### WORK INSTRUCTION:
Work out how many lines in the listing below carry the word "textit". Give that number alone.

### EXERCISE DATA:
──────────
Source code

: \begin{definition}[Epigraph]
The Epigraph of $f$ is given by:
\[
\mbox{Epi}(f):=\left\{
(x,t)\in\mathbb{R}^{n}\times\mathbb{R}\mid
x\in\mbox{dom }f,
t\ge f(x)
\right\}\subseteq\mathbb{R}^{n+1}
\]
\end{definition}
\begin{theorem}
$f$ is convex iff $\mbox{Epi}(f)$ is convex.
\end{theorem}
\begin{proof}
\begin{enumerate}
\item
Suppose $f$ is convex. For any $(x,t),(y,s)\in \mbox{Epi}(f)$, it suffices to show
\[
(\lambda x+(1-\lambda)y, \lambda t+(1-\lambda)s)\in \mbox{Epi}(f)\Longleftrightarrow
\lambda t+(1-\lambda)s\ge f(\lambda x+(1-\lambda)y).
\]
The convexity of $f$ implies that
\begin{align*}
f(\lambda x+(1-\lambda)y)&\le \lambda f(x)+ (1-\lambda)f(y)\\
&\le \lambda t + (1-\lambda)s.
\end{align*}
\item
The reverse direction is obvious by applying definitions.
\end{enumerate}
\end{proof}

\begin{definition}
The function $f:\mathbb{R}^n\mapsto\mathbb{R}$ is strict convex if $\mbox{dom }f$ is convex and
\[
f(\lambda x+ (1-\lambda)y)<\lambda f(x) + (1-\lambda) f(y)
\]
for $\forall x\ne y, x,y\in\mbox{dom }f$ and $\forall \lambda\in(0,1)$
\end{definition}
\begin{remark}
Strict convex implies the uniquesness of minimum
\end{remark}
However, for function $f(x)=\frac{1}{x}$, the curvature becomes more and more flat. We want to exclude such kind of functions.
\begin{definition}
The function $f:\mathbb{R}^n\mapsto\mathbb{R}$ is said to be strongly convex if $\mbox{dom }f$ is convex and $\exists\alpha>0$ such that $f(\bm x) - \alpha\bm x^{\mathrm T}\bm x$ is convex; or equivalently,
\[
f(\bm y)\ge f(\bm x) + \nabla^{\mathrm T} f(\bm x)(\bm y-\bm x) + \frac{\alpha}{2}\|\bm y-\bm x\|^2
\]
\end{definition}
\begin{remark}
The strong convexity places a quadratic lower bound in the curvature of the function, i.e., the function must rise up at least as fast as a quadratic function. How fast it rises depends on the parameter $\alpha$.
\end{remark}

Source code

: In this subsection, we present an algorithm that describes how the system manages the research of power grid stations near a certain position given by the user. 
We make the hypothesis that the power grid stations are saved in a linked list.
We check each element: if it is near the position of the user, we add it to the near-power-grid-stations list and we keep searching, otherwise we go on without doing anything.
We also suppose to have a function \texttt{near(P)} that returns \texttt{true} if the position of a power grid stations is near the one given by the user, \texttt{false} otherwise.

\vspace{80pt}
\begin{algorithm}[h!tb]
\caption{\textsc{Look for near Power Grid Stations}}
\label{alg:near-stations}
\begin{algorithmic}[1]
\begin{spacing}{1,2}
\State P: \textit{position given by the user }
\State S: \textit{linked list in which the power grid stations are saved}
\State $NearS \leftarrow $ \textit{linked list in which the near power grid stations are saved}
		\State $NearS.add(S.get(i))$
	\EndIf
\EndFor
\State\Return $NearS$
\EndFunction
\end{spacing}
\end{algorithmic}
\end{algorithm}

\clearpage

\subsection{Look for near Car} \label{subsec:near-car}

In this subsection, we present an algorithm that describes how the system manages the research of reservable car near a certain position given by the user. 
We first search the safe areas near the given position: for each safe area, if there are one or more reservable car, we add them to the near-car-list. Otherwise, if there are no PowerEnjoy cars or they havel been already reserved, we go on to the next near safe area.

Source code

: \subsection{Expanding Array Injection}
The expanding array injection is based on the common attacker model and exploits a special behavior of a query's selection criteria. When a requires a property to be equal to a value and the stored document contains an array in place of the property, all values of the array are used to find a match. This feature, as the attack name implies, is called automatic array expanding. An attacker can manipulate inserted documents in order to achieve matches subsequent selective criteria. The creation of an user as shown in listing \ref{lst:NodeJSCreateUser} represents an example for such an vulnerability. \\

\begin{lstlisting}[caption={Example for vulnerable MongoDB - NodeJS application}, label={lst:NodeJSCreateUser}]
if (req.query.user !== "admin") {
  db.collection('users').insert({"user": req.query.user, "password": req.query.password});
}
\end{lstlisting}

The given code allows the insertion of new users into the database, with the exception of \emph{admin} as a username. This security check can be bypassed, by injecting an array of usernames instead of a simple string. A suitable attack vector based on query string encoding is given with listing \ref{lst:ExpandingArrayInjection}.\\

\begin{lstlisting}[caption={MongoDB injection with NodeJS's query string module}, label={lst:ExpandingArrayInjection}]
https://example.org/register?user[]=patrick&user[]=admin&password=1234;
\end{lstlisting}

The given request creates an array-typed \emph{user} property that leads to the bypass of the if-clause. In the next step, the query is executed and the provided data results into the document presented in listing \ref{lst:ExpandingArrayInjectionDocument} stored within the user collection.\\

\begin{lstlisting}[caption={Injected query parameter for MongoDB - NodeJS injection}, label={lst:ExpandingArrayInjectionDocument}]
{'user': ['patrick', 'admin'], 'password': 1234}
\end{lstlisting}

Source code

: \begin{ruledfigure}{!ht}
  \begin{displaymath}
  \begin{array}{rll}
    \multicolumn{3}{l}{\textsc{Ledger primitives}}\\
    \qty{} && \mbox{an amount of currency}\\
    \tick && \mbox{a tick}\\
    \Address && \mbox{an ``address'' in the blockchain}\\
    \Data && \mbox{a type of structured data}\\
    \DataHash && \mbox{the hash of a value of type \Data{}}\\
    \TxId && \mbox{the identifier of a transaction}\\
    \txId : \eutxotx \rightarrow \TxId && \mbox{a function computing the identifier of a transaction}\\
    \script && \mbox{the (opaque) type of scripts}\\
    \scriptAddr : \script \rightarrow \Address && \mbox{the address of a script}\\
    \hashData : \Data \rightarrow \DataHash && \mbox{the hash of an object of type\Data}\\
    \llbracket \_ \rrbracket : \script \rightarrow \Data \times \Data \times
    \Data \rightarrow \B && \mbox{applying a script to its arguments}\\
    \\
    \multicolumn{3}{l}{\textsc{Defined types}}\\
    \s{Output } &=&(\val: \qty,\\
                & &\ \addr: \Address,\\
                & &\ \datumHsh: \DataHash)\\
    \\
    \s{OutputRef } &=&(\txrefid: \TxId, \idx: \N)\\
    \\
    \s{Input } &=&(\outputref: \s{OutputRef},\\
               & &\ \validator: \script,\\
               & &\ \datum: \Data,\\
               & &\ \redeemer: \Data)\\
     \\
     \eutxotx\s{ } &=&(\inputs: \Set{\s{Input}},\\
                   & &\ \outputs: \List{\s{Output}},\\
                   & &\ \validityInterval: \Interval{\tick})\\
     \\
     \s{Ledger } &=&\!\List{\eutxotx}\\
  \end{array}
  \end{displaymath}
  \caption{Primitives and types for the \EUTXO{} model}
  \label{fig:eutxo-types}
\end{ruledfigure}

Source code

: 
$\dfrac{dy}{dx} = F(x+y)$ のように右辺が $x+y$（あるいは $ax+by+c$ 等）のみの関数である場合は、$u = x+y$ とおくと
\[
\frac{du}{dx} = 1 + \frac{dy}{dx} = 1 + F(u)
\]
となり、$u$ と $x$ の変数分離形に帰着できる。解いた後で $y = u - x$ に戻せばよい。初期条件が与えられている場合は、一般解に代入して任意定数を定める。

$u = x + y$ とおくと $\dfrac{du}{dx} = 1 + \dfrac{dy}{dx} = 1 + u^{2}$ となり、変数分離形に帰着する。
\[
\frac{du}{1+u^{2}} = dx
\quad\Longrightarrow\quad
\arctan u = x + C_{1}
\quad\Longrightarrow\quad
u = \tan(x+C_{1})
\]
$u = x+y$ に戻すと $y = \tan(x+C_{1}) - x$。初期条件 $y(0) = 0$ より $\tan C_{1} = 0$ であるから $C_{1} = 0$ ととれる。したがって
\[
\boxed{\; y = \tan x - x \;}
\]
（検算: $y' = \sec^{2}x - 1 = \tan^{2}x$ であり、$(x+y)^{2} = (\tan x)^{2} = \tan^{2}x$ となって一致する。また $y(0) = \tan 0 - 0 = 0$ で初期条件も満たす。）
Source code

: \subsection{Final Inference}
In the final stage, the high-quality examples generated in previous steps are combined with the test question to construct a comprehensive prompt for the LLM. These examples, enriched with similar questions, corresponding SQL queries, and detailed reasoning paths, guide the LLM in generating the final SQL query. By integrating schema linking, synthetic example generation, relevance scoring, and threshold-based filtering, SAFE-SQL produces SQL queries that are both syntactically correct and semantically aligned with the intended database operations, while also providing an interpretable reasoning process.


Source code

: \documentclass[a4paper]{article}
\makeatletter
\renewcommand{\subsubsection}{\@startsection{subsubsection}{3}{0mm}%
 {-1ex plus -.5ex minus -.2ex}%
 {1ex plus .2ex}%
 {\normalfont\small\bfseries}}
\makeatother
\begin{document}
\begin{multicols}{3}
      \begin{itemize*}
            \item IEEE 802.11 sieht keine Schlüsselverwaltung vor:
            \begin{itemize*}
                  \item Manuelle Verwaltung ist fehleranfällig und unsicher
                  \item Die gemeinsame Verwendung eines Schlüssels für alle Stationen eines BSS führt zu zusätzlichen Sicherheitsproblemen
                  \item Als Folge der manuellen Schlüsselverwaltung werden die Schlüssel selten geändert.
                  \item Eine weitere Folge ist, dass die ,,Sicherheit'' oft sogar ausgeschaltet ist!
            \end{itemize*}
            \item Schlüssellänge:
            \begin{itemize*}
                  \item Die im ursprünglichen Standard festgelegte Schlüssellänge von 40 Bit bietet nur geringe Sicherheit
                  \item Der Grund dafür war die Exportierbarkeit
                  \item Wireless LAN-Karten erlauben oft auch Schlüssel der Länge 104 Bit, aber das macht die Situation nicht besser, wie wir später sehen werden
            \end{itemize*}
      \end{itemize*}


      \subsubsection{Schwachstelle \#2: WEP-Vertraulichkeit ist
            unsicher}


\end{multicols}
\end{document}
──────────
### EXERCISE SOLUTION:
3